Dataset entries:
__________________________________________________
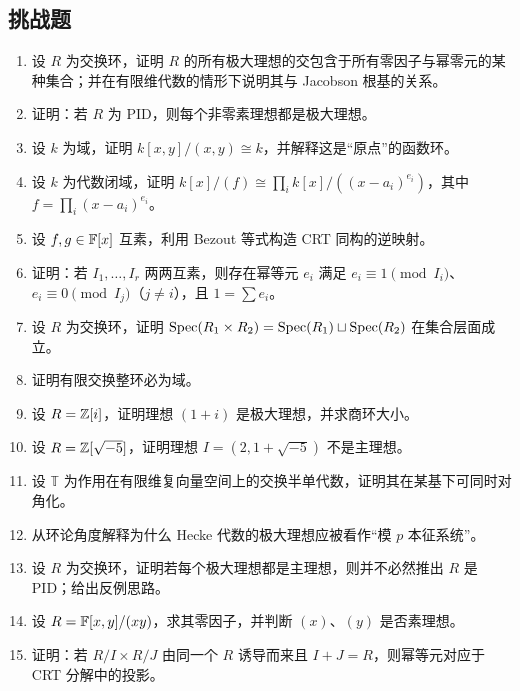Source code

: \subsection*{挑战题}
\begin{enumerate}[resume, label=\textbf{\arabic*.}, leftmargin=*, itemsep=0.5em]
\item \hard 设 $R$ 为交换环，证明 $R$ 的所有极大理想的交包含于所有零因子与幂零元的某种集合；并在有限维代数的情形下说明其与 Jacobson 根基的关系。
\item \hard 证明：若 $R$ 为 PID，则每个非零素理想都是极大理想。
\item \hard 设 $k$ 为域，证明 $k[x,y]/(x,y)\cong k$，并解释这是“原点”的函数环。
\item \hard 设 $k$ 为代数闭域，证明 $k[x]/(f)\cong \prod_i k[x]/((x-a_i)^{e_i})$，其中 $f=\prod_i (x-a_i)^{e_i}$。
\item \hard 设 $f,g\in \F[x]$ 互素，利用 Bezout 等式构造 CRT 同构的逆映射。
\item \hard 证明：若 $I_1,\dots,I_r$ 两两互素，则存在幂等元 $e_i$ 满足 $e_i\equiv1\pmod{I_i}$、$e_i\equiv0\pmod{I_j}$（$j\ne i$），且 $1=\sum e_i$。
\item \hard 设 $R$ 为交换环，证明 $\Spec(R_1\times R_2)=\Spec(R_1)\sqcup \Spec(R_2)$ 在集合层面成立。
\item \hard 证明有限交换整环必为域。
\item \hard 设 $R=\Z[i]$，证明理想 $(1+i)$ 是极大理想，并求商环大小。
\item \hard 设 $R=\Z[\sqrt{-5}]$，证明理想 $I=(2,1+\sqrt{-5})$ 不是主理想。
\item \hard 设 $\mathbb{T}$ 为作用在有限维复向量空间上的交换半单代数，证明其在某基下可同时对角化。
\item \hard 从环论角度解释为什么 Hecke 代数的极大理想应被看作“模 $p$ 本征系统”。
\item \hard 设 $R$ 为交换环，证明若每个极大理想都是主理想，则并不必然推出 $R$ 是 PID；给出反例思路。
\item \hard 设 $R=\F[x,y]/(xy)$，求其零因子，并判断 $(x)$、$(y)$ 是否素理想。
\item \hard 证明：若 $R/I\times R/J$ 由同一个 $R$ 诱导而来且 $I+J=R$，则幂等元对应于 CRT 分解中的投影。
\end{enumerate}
__________________________________________________
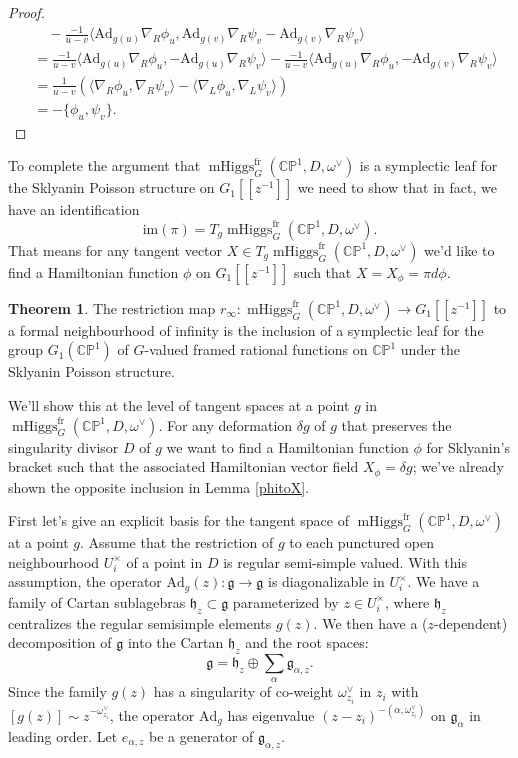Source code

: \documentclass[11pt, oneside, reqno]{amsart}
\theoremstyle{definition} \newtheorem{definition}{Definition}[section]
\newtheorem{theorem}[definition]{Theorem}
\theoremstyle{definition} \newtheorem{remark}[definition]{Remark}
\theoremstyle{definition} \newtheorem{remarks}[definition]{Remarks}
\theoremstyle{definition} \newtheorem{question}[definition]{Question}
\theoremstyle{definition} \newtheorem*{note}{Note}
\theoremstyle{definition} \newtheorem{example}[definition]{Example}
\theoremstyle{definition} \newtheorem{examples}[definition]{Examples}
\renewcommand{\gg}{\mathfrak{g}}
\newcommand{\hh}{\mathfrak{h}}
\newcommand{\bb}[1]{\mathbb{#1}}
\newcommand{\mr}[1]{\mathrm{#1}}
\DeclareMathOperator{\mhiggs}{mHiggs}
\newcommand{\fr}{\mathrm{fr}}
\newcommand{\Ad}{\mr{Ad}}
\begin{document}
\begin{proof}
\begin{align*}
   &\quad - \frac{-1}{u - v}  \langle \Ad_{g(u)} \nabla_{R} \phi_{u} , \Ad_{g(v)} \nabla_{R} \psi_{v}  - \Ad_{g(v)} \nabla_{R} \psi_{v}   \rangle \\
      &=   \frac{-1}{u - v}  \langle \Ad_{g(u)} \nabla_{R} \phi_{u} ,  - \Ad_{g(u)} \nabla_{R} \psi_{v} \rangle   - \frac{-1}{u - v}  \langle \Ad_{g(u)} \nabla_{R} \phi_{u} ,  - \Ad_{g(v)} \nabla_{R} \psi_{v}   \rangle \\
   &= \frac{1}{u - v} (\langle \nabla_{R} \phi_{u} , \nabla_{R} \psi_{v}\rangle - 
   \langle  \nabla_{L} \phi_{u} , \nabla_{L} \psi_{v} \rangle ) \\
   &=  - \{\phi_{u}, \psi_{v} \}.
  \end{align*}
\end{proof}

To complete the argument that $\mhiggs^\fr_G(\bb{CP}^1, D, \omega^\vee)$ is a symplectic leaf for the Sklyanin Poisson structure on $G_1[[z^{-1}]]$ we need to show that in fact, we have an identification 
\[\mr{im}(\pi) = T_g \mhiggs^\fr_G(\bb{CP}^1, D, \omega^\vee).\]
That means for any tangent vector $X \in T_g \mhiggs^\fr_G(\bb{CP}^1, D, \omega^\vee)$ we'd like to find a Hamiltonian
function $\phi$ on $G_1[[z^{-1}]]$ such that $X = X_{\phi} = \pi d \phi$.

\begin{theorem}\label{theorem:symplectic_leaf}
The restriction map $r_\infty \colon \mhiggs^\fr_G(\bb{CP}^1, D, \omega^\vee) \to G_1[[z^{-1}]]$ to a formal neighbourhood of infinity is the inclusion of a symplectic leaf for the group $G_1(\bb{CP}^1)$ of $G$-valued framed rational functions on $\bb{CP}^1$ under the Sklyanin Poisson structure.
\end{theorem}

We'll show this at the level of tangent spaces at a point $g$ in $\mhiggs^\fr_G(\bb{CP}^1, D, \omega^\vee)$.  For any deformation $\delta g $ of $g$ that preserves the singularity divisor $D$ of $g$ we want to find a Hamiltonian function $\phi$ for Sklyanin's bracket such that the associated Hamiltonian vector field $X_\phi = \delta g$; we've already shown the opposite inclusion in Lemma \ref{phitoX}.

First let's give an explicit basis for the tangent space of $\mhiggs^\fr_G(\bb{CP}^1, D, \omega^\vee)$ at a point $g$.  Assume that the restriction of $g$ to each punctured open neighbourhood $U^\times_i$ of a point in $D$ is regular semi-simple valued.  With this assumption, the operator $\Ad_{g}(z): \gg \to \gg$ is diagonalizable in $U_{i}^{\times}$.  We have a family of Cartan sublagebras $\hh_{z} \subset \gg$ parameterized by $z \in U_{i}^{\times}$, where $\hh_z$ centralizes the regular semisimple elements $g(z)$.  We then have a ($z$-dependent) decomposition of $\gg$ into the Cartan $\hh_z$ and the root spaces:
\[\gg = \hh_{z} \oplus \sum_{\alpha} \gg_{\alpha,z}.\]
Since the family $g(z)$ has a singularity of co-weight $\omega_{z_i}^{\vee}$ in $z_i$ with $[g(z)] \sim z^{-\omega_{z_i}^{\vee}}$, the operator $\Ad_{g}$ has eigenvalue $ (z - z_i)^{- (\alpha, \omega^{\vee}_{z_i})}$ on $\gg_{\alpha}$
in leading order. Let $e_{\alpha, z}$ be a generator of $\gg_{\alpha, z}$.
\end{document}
__________________________________________________
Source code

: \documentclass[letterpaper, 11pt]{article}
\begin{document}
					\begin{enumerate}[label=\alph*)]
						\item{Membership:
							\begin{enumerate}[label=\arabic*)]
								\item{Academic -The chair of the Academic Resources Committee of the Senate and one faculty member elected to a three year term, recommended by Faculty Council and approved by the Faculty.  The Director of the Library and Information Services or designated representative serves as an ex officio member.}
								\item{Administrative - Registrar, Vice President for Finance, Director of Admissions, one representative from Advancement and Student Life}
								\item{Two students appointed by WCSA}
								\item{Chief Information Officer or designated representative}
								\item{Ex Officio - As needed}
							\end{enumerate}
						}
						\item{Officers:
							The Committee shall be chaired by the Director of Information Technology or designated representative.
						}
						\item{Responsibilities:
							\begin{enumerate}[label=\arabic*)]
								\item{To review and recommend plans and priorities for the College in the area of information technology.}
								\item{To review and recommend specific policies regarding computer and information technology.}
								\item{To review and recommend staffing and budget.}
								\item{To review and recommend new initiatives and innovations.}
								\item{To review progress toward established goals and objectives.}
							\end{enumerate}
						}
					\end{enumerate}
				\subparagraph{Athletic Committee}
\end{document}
__________________________________________________
The task :: Among the records above, extract exactly the lines from the line with "The restriction map" to the line with "We'll show this", both lines included, and leave out the rest.

Solved problem ::
The restriction map $r_\infty \colon \mhiggs^\fr_G(\bb{CP}^1, D, \omega^\vee) \to G_1[[z^{-1}]]$ to a formal neighbourhood of infinity is the inclusion of a symplectic leaf for the group $G_1(\bb{CP}^1)$ of $G$-valued framed rational functions on $\bb{CP}^1$ under the Sklyanin Poisson structure.
\end{theorem}

We'll show this at the level of tangent spaces at a point $g$ in $\mhiggs^\fr_G(\bb{CP}^1, D, \omega^\vee)$.  For any deformation $\delta g $ of $g$ that preserves the singularity divisor $D$ of $g$ we want to find a Hamiltonian function $\phi$ for Sklyanin's bracket such that the associated Hamiltonian vector field $X_\phi = \delta g$; we've already shown the opposite inclusion in Lemma \ref{phitoX}.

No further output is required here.